Leave No Weeds, Two Decades of Conservation Education
For the past 21 years, the Missoula County Weed District has provided the Leave No Weeds program to area fifth-grade, elementary students as an opportunity to explore the importance of biodiversity and the role it plays in healthy plant communities.
This has been done through a combination of classroom instruction and outdoor field trip experiences. Students build on concepts they learn in the school of habitats, ecosystems, and biodiversity while expanding their knowledge by learning to define and label native, non-native, and invasive plants and their relevance and impacts on ecosystems.

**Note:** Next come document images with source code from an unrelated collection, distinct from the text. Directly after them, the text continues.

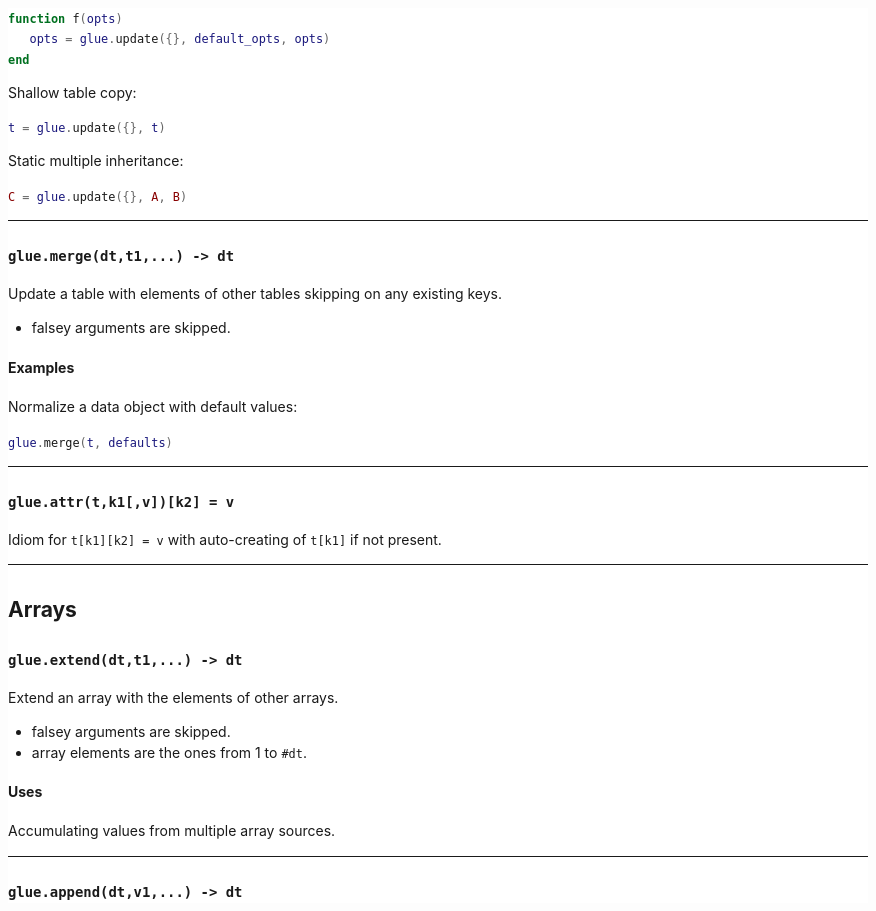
 ```lua
function f(opts)
   opts = glue.update({}, default_opts, opts)
end
```

Shallow table copy:

```lua
t = glue.update({}, t)
```

Static multiple inheritance:

```lua
C = glue.update({}, A, B)
```

------------------------------------------------------------------------------

### `glue.merge(dt,t1,...) -> dt`

Update a table with elements of other tables skipping on any existing keys.

  * falsey arguments are skipped.

#### Examples

Normalize a data object with default values:

```lua
glue.merge(t, defaults)
```

------------------------------------------------------------------------------

### `glue.attr(t,k1[,v])[k2] = v`

Idiom for `t[k1][k2] = v` with auto-creating of `t[k1]` if not present.

------------------------------------------------------------------------------

## Arrays

### `glue.extend(dt,t1,...) -> dt`

Extend an array with the elements of other arrays.

  * falsey arguments are skipped.
  * array elements are the ones from 1 to `#dt`.

#### Uses

Accumulating values from multiple array sources.

------------------------------------------------------------------------------

### `glue.append(dt,v1,...) -> dt`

The Leave No Weeds program encourages students to use personal experiences and ideas to help further their connections to how and why plant biodiversity benefits the choices they make and the other species that rely upon biodiversity for daily life needs. What they recognize is that everything from the food they eat to the trails they hike to the wildlife they love seeing is all interrelated because of plant biodiversity. The students soon realize that when non-native, invasive species become established reliant species are impacted as well as their experiences.
In the words of Charlie Brown’s teacher, wah, wah, wah, wah, wah-wah….Speaking from experience the best way to teach about the benefits of healthy plant communities and biodiversity is to get the kids outside! By moving, smelling, and examining native and invasive plants on the local landscape kids learn to connect the classroom instruction to real places and draw conclusions of their own.
With fifth-grade energy, students hike to the saddle of Mt. Jumbo while learning to identify native flowers, grasses, shrubs, and trees. Traditional native uses such as medicinal uses and culturally significant food sources are taught along with unique plant features and associated stories that will help them remember the plant names. As a form of stewardship and giving back, also cheap labor, the students participate in a weed pull. They compete to see who can get the longest spotted knapweed root, then examine the extracted roots, and seed heads looking for the larva of biocontrol agents. The exercise is finished by revegetating the disturbed ground with native grass and flower seeds donated by the city to hopefully outcompete the invasive in years to come.
The success of the Leave No Weeds program is possible because of partnering organizations and of course the power of youthful, conservation-minded 5th graders and their equally dedicated teachers! We look forward to continuing this program and expanding conservation education at our future 2.5-acre gardens at the Rocky Mountain Gardens and Exploration Center slated to be open next spring.